Not too helpful, thanks Wiki! A better definition by Dictionary.com:
“A conventional phrase used for or in addition to the usual name of a person or thing, especially in Icelandic and Anglo-Saxon verse, as ‘a wave traveller’ for ‘a boat.’”
So, we’re using two or more words to describe something, usually a noun. It seems an odd thing to do, but when you think about it, before radio and visual recordings we only had books (which most people couldn’t read) or we had spoken stories. Kennings, as far as I can tell, are stylistic choices much like a film director uses special effects to grab our attention. Kennings make you think pretty.
If you’ve ever used the phrase ‘as the crow flies’ you are describing a distance measured only in a straight line – it could be a mile directly, or it could be several miles if you follow roads and pathways. See? It sounds better, no? Apparently, we use kennings daily.
The term Ken is still used in certain parts of the British Isles, mainly in the northern regions, such as Scotland where its term is used to describe an understanding or mental perception. It’s use in English is less common, but in archaic dialects it means to acknowledge or confess.
The best source of kennings?
Beowulf is a prime example of a collection of expressive kennings. It can be quite hard to follow without context, meaning kennings need to be backed up with a story. Here we have feed the eagle, which in old Norse terms equates to kill you enemies – the understanding would be that birds of prey are not shy of feeding on carrion, those fallen in battle. The whale road simply meaning the sea is a nice mental picture that pops into our mind even though we know what the sea looks like. To the ancient Norse or Saxons, the relevance was much stronger on account of their reliance on sea travel and whaling.
What can we use them for?
I’m suggesting you have a look at kennings when you write. If you’re writing something unusual, or in a fantasy genre, kennings can add a bit of vocal flavour, form part of a riddle or puzzle. The same can apply to role-playing games.
Kennings arise from the poetry of the old world, dialects and stories from skalds (Norse story tellers) and become commonplace between people who are isolated from the rest of the world (a bit like Iceland or Greenland). It adds a lot of immersion if people in your setting or game session refer to simple things with their own words. This works for titles, places of taboo, legendary figures or important tools to a culture.
It also means you don’t have to create languages up!
Things I will be using Kennings for in the future:
- Names of magical items
- Titles and names of great beasts or creatures, like Dragons!

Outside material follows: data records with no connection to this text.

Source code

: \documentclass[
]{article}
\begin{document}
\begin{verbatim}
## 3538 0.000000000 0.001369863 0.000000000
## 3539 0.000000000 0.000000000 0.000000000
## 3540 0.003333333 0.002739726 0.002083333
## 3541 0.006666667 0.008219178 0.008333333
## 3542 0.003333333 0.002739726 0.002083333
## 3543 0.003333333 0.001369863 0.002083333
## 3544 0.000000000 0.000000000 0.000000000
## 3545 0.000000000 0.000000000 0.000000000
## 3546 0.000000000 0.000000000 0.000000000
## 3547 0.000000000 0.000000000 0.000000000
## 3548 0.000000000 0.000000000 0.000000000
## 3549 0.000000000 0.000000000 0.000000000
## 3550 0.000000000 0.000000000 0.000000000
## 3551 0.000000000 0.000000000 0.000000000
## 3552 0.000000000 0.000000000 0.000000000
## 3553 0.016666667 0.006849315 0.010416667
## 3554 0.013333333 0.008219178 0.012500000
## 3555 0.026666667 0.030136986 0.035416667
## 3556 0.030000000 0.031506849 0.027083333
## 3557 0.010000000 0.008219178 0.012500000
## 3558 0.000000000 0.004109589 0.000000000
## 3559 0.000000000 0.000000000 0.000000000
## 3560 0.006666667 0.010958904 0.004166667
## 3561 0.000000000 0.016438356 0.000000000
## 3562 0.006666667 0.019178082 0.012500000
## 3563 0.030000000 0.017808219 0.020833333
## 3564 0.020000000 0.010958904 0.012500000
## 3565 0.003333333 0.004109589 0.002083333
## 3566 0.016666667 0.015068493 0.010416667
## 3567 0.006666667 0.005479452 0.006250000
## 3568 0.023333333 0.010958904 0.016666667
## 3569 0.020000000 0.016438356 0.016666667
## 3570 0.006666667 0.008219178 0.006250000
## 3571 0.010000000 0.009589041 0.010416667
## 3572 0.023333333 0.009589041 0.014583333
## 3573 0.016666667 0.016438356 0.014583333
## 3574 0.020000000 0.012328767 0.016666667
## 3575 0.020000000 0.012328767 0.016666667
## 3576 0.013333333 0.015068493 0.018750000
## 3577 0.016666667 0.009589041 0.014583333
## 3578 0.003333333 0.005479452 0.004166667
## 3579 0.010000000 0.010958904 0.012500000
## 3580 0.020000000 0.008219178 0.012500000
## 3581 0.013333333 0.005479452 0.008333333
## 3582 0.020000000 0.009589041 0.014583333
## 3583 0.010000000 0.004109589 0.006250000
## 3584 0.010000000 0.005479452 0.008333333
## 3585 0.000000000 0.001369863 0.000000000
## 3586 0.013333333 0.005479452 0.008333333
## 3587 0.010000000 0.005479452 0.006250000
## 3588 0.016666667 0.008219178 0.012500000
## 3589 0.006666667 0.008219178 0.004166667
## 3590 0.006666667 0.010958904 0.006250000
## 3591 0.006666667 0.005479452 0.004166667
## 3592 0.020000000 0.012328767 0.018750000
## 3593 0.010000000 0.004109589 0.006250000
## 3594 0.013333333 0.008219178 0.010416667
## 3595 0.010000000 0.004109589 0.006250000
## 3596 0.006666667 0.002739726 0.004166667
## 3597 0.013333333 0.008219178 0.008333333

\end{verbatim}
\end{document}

- Fancy slurs for rough and ready fictional characters
- ‘Old-tongue’ for archaic dialects (see what I did there?)
Here’s a few more examples of modern terms we use today, which you may not understand if you’re in a different dialect bubble to mine – you can see how kennings influence our daily lives still:
- Hot-potato – when there’s something no one wants to go near or touch!
- First-Lady – the president of the US’s wife or the president of the US if she was a lady?
- Tramp-stamp – tattoo, usually on the lower back of a woman.
- Granny-chaser – I won’t explain this one.
So, as you can tell, they are not always glorious or quaint metaphors, some being quite distasteful! But the use of kennings has not gone away in thousands of years. What started as an oral story telling tradition has thankfully found its way onto paper and into books and is now digital too. Kennings have survived where cultures and societies didn’t.
It seems the Kennings are still a huge part of our language and will probably remain to be so until we stop language altogether.
Have a go yourself, see what you can come up with!